DEVASTATION PAVES WAY FOR NEW ‘GREEN BARBUDA’

 In Antigua and Barbuda

“We will be bringing to this honorable house, hopefully within a month or so, something called the Green Barbuda Act.”

So said Minister of Health and the Environment, Molwyn Joseph while speaking at a special sitting of Parliament following Hurricane Irma’s destruction in Barbuda.

The minister’s remarks come at a time when countries around the world are turning to green technology to secure the environment from negative impacts.

Relying on the availability of alternative sources of energy can help to reduce global warming as well as the greenhouse effect.

With this in mind, Minister Joseph said that Barbuda hopefully, will be the first island that is totally green.

He further explains how green is green.

“And when we say green, it’s more than just solar and wind energy. We want to eliminate all transportation that uses fossil fuel on Barbuda.”

He continued, “There will be electric vehicles, wind energy, solar energy and even the food equipment and utensils that are used on Barbuda must be biodegradable.”

The elimination of plastics out of Barbuda is also on the cards.

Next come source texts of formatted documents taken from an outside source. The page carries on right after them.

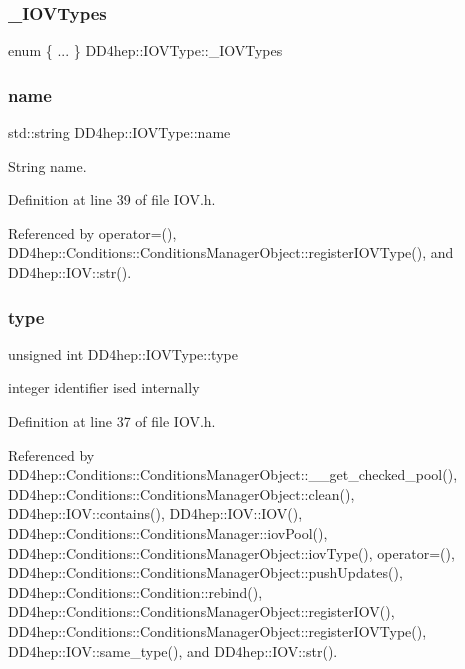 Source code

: \subsubsection{\texorpdfstring{\+\_\+\+I\+O\+V\+Types}{\_IOVTypes}}
{\footnotesize\ttfamily enum \{ ... \}   D\+D4hep\+::\+I\+O\+V\+Type\+::\+\_\+\+I\+O\+V\+Types}

\hypertarget{class_d_d4hep_1_1_i_o_v_type_ac4fa3d6c589f183137625501e757234e}{}\label{class_d_d4hep_1_1_i_o_v_type_ac4fa3d6c589f183137625501e757234e} 
\subsubsection{\texorpdfstring{name}{name}}
{\footnotesize\ttfamily std\+::string D\+D4hep\+::\+I\+O\+V\+Type\+::name}



String name. 



Definition at line 39 of file I\+O\+V.\+h.



Referenced by operator=(), D\+D4hep\+::\+Conditions\+::\+Conditions\+Manager\+Object\+::register\+I\+O\+V\+Type(), and D\+D4hep\+::\+I\+O\+V\+::str().

\hypertarget{class_d_d4hep_1_1_i_o_v_type_a8387532d69591a4379b8f84fa2302c5a}{}\label{class_d_d4hep_1_1_i_o_v_type_a8387532d69591a4379b8f84fa2302c5a} 
\subsubsection{\texorpdfstring{type}{type}}
{\footnotesize\ttfamily unsigned int D\+D4hep\+::\+I\+O\+V\+Type\+::type}



integer identifier ised internally 



Definition at line 37 of file I\+O\+V.\+h.



Referenced by D\+D4hep\+::\+Conditions\+::\+Conditions\+Manager\+Object\+::\+\_\+\+\_\+get\+\_\+checked\+\_\+pool(), D\+D4hep\+::\+Conditions\+::\+Conditions\+Manager\+Object\+::clean(), D\+D4hep\+::\+I\+O\+V\+::contains(), D\+D4hep\+::\+I\+O\+V\+::\+I\+O\+V(), D\+D4hep\+::\+Conditions\+::\+Conditions\+Manager\+::iov\+Pool(), D\+D4hep\+::\+Conditions\+::\+Conditions\+Manager\+Object\+::iov\+Type(), operator=(), D\+D4hep\+::\+Conditions\+::\+Conditions\+Manager\+Object\+::push\+Updates(), D\+D4hep\+::\+Conditions\+::\+Condition\+::rebind(), D\+D4hep\+::\+Conditions\+::\+Conditions\+Manager\+Object\+::register\+I\+O\+V(), D\+D4hep\+::\+Conditions\+::\+Conditions\+Manager\+Object\+::register\+I\+O\+V\+Type(), D\+D4hep\+::\+I\+O\+V\+::same\+\_\+type(), and D\+D4hep\+::\+I\+O\+V\+::str().



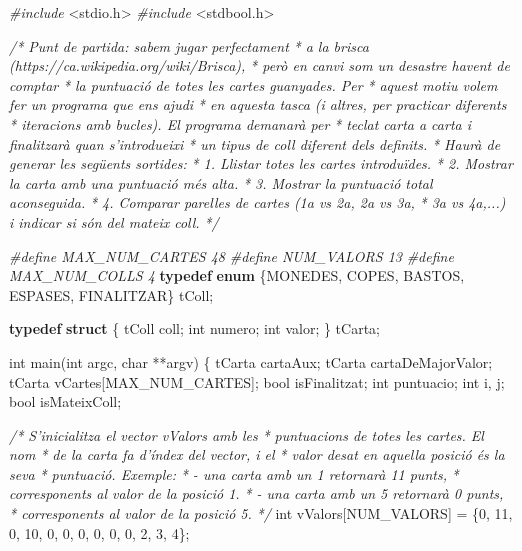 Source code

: \documentclass[]{book}
\newenvironment{Shaded}{\begin{snugshade}}{\end{snugshade}}
\newcommand{\KeywordTok}[1]{\textcolor[rgb]{0.13,0.29,0.53}{\textbf{#1}}}
\newcommand{\DataTypeTok}[1]{\textcolor[rgb]{0.13,0.29,0.53}{#1}}
\newcommand{\DecValTok}[1]{\textcolor[rgb]{0.00,0.00,0.81}{#1}}
\newcommand{\ImportTok}[1]{#1}
\newcommand{\CommentTok}[1]{\textcolor[rgb]{0.56,0.35,0.01}{\textit{#1}}}
\newcommand{\PreprocessorTok}[1]{\textcolor[rgb]{0.56,0.35,0.01}{\textit{#1}}}
\newcommand{\NormalTok}[1]{#1}
\begin{document}
\begin{Shaded}
\begin{Highlighting}[]
\PreprocessorTok{#include }\ImportTok{<stdio.h>}
\PreprocessorTok{#include }\ImportTok{<stdbool.h>}

\CommentTok{/* Punt de partida: sabem jugar perfectament}
\CommentTok{ * a la brisca (https://ca.wikipedia.org/wiki/Brisca), }
\CommentTok{ * però en canvi som un desastre havent de comptar}
\CommentTok{ * la puntuació de totes les cartes guanyades. Per}
\CommentTok{ * aquest motiu volem fer un programa que ens ajudi}
\CommentTok{ * en aquesta tasca (i altres, per practicar diferents}
\CommentTok{ * iteracions amb bucles). El programa demanarà per }
\CommentTok{ * teclat carta a carta i finalitzarà quan s'introdueixi}
\CommentTok{ * un tipus de coll diferent dels definits.}
\CommentTok{ * Haurà de generar les següents sortides:}
\CommentTok{ * 1. Llistar totes les cartes introduïdes.}
\CommentTok{ * 2. Mostrar la carta amb una puntuació més alta.}
\CommentTok{ * 3. Mostrar la puntuació total aconseguida.}
\CommentTok{ * 4. Comparar parelles de cartes (1a vs 2a, 2a vs 3a,}
\CommentTok{ *    3a vs 4a,...) i indicar si són del mateix coll.}
\CommentTok{ */}

\PreprocessorTok{#define MAX_NUM_CARTES 48}
\PreprocessorTok{#define NUM_VALORS 13}
\PreprocessorTok{#define MAX_NUM_COLLS 4}
\KeywordTok{typedef} \KeywordTok{enum}\NormalTok{ \{MONEDES, COPES, BASTOS, ESPASES, FINALITZAR\} tColl;}

\KeywordTok{typedef} \KeywordTok{struct}\NormalTok{ \{}
\NormalTok{    tColl coll;}
    \DataTypeTok{int}\NormalTok{ numero;}
    \DataTypeTok{int}\NormalTok{ valor;}
\NormalTok{\} tCarta;}

\DataTypeTok{int}\NormalTok{ main(}\DataTypeTok{int}\NormalTok{ argc, }\DataTypeTok{char}\NormalTok{ **argv) \{}
\NormalTok{    tCarta cartaAux;}
\NormalTok{    tCarta cartaDeMajorValor;}
\NormalTok{    tCarta vCartes[MAX_NUM_CARTES];}
\NormalTok{    bool isFinalitzat;}
    \DataTypeTok{int}\NormalTok{ puntuacio;}
    \DataTypeTok{int}\NormalTok{ i, j;}
\NormalTok{    bool isMateixColl;}
    
    \CommentTok{/* S'inicialitza el vector vValors amb les}
\CommentTok{     * puntuacions de totes les cartes. El nom}
\CommentTok{     * de la carta fa d'índex del vector, i el}
\CommentTok{     * valor desat en aquella posició és la seva}
\CommentTok{     * puntuació. Exemple: }
\CommentTok{     * - una carta amb un 1 retornarà 11 punts,}
\CommentTok{     *   corresponents al valor de la posició 1.}
\CommentTok{     * - una carta amb un 5 retornarà 0 punts,}
\CommentTok{     *   corresponents al valor de la posició 5.}
\CommentTok{     */}
    \DataTypeTok{int}\NormalTok{ vValors[NUM_VALORS] = \{}\DecValTok{0}\NormalTok{, }\DecValTok{11}\NormalTok{, }\DecValTok{0}\NormalTok{, }\DecValTok{10}\NormalTok{, }\DecValTok{0}\NormalTok{, }\DecValTok{0}\NormalTok{, }\DecValTok{0}\NormalTok{, }\DecValTok{0}\NormalTok{, }\DecValTok{0}\NormalTok{, }\DecValTok{0}\NormalTok{, }\DecValTok{2}\NormalTok{, }\DecValTok{3}\NormalTok{, }\DecValTok{4}\NormalTok{\};}


\end{Highlighting}
\end{Shaded}
\end{document}
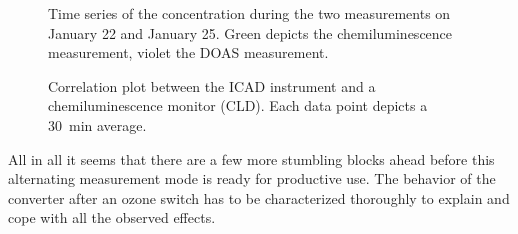 \begin{figure}[htbp]
  \centering
  
  \hfill
  
  \caption{Time series of the  concentration during the two
    measurements on January 22 and January 25. Green depicts the
    chemiluminescence measurement, violet the DOAS measurement.}
  \label{fig:corr-ts}
\end{figure}
\begin{figure}[htbp]
  \centering
  
  \caption{Correlation plot between the  ICAD instrument and
    a chemiluminescence monitor (CLD). Each data point depicts a
    \SI{30}{\minute} average.}
  \label{fig:cld-corr}
\end{figure}

All in all it seems that there are a few more stumbling blocks ahead
before this alternating measurement mode is ready for productive
use. The behavior of the converter after an ozone switch has to be
characterized thoroughly to explain and cope with all the observed
effects.

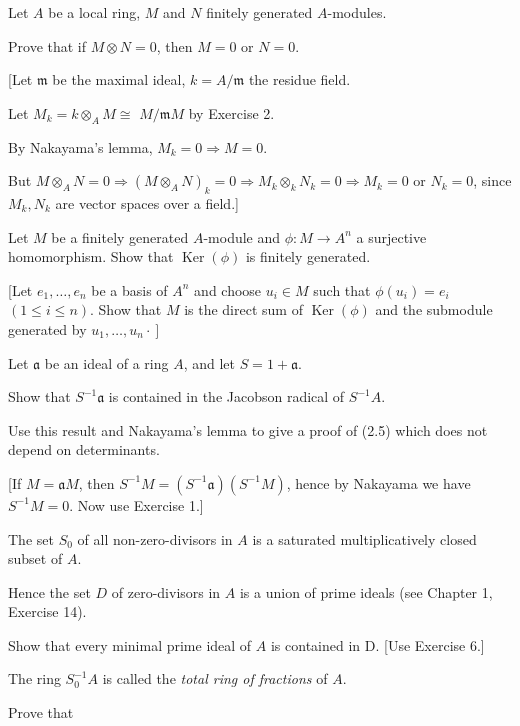 
Let $A$ be a local ring, $M$ and $N$ finitely generated $A$-modules.

Prove that if $M \otimes N=0$, then $M=0$ or $N=0$.

[Let $\mathfrak{m}$ be the maximal ideal, $k=A / \mathfrak{m}$ the residue field.

Let $M_k=k \otimes_A M \cong$ $M / \mathfrak{m} M$ by Exercise 2.

By Nakayama's lemma, $M_k=0 \Rightarrow M=0$.

But $M \otimes_A N=0 \Rightarrow\left(M \otimes_A N\right)_k=0 \Rightarrow M_k \otimes_k N_k=0 \Rightarrow M_k=0$ or $N_k=0$,
since $M_k, N_k$ are vector spaces over a field.]


Let $M$ be a finitely generated $A$-module and $\phi: M \rightarrow A^n$ a surjective homomorphism. Show that $\operatorname{Ker}(\phi)$ is finitely generated.

[Let $e_1, \ldots, e_n$ be a basis of $A^n$ and choose $u_i \in M$ such that $\phi\left(u_i\right)=e_i$ $(1 \leqslant i \leqslant n)$. Show that $M$ is the direct sum of $\operatorname{Ker}(\phi)$ and the submodule generated by $\left.u_1, \ldots, u_n \cdot\right]$


Let $\mathfrak{a}$ be an ideal of a ring $A$, and let $S=1+\mathfrak{a}$.

Show that $S^{-1} \mathfrak{a}$ is contained in the Jacobson radical of $S^{-1} A$.

Use this result and Nakayama's lemma to give a proof of (2.5) which does not depend on determinants.

[If $M=\mathfrak{a} M$, then $S^{-1} M=\left(S^{-1} \mathfrak{a}\right)\left(S^{-1} M\right)$, hence by Nakayama we have $S^{-1} M=0$. Now use Exercise 1.]


The set $S_0$ of all non-zero-divisors in $A$ is a saturated multiplicatively closed subset of $A$.

Hence the set $D$ of zero-divisors in $A$ is a union of prime ideals (see Chapter 1, Exercise 14).

Show that every minimal prime ideal of $A$ is contained in D. [Use Exercise 6.]

The ring $S_0^{-1} A$ is called the \textit{total ring of fractions} of $A$.

Prove that


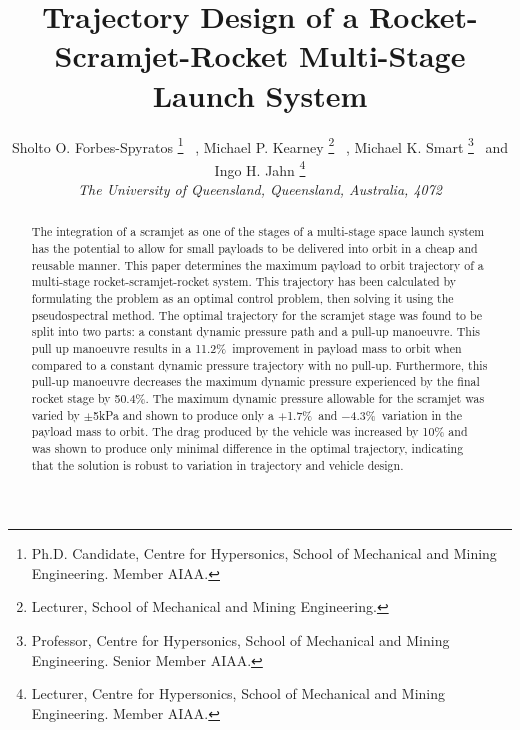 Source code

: \documentclass[]{aiaa-tc}
\newcommand{\PayloadImprovement}{11.2\%}
\newcommand{\qDecrease}{50.4\%}
\newcommand{\qVariationPlus}{$+$1.7\%}
\newcommand{\qVariationMinus}{$-$4.3\%}
\begin{document}

\title{Trajectory Design of a Rocket-Scramjet-Rocket Multi-Stage Launch System} %




 \author{
 	Sholto O. Forbes-Spyratos%
 	\thanks{Ph.D. Candidate, Centre for Hypersonics, School of Mechanical and Mining Engineering. Member AIAA.}
 	\ ,  Michael P. Kearney
 	\thanks{Lecturer, School of Mechanical and Mining Engineering.}
 	\ ,  Michael K. Smart
 	\thanks{Professor, Centre for Hypersonics, School of Mechanical and Mining Engineering. Senior Member AIAA.}
 	\ and   Ingo H. Jahn
 	\thanks{Lecturer, Centre for Hypersonics, School of Mechanical and Mining Engineering. Member AIAA.}
 	\\
 	{\normalsize\itshape
 		The University of Queensland, Queensland, Australia, 4072}\\
 }





\begin{abstract}

The integration of a scramjet as one of the stages of a multi-stage space launch system has the potential to allow for small payloads to be delivered into orbit in a cheap and reusable manner. 
This paper determines the maximum payload to orbit trajectory of a multi-stage rocket-scramjet-rocket system. This trajectory has been calculated by formulating the problem as an optimal control problem, then solving it using the pseudospectral method. 
The optimal trajectory for the scramjet stage was found to be split into two parts: a constant dynamic pressure path and a pull-up manoeuvre. This pull up manoeuvre results in a \PayloadImprovement\ improvement in payload mass to orbit when compared to a constant dynamic pressure trajectory with no pull-up. 
Furthermore, this pull-up manoeuvre decreases the maximum dynamic pressure experienced by the final rocket stage by \qDecrease. 
The maximum dynamic pressure allowable for the scramjet was varied by $\pm$5kPa and shown to produce only a \qVariationPlus\ and \qVariationMinus\ variation in the payload mass to orbit. The drag produced by the vehicle was increased by 10\% and was shown to produce only minimal difference in the optimal trajectory, indicating that the solution is robust to variation in trajectory and vehicle design. 


\end{abstract}
\maketitle
\end{document}
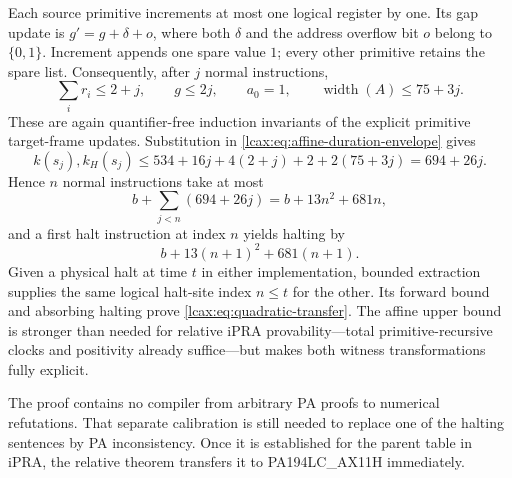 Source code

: Each source primitive increments at most one logical register by one.
Its gap update is $g'=g+\delta+o$, where both $\delta$ and the address
overflow bit $o$ belong to $\{0,1\}$.  Increment appends one spare value
$1$; every other primitive retains the spare list.  Consequently,
after $j$ normal instructions,
\[
 \sum_i r_i\le2+j,\qquad g\le2j,\qquad
 a_0=1,\qquad \operatorname{width}(A)\le75+3j.
\]
These are again quantifier-free induction invariants of the explicit
primitive target-frame updates.  Substitution in
\eqref{lcax:eq:affine-duration-envelope} gives
\[
 k(s_j),k_H(s_j)\le
 534+16j+4(2+j)+2+2(75+3j)=694+26j.
\]
Hence $n$ normal instructions take at most
\[
 b+\sum_{j<n}(694+26j)=b+13n^2+681n,
\]
and a first halt instruction at index $n$ yields halting by
\[
 b+13(n+1)^2+681(n+1).
\]
Given a physical halt at time $t$ in either implementation, bounded
extraction supplies the same logical halt-site index $n\le t$ for the
other.  Its forward bound and absorbing halting prove
\eqref{lcax:eq:quadratic-transfer}.  The affine upper bound is stronger than
needed for relative iPRA provability---total primitive-recursive clocks
and positivity already suffice---but makes both witness transformations
fully explicit.

The proof contains no compiler from arbitrary PA proofs to numerical
refutations.  That separate calibration is still needed to replace one
of the halting sentences by PA inconsistency.  Once it is established
for the parent table in iPRA, the relative theorem transfers it to
PA194LC\_AX11H immediately.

Minister Joseph said Barbuda is destined to be the first green island by legislation and when they succeed in these initiatives Antigua will be next, although some of these initiatives have started here in some areas already.

Research has shown that global climate change has already had visible effects on the environment.

Glaciers have shrunk, ice on rivers and lakes is breaking up earlier, plant and animal ranges have shifted and trees are flowering sooner.

Effects that scientists had predicted in the past would result from global climate change are now occurring: loss of sea ice, accelerated sea level rise and longer, more intense heat waves.

The intensity, frequency and duration of North Atlantic hurricanes, as well as the frequency of the strongest (Category 4 and 5) hurricanes, have all increased since the early 1980s.

Hurricane-associated storm intensity and rainfall rates are projected to increase as the climate continues to warm.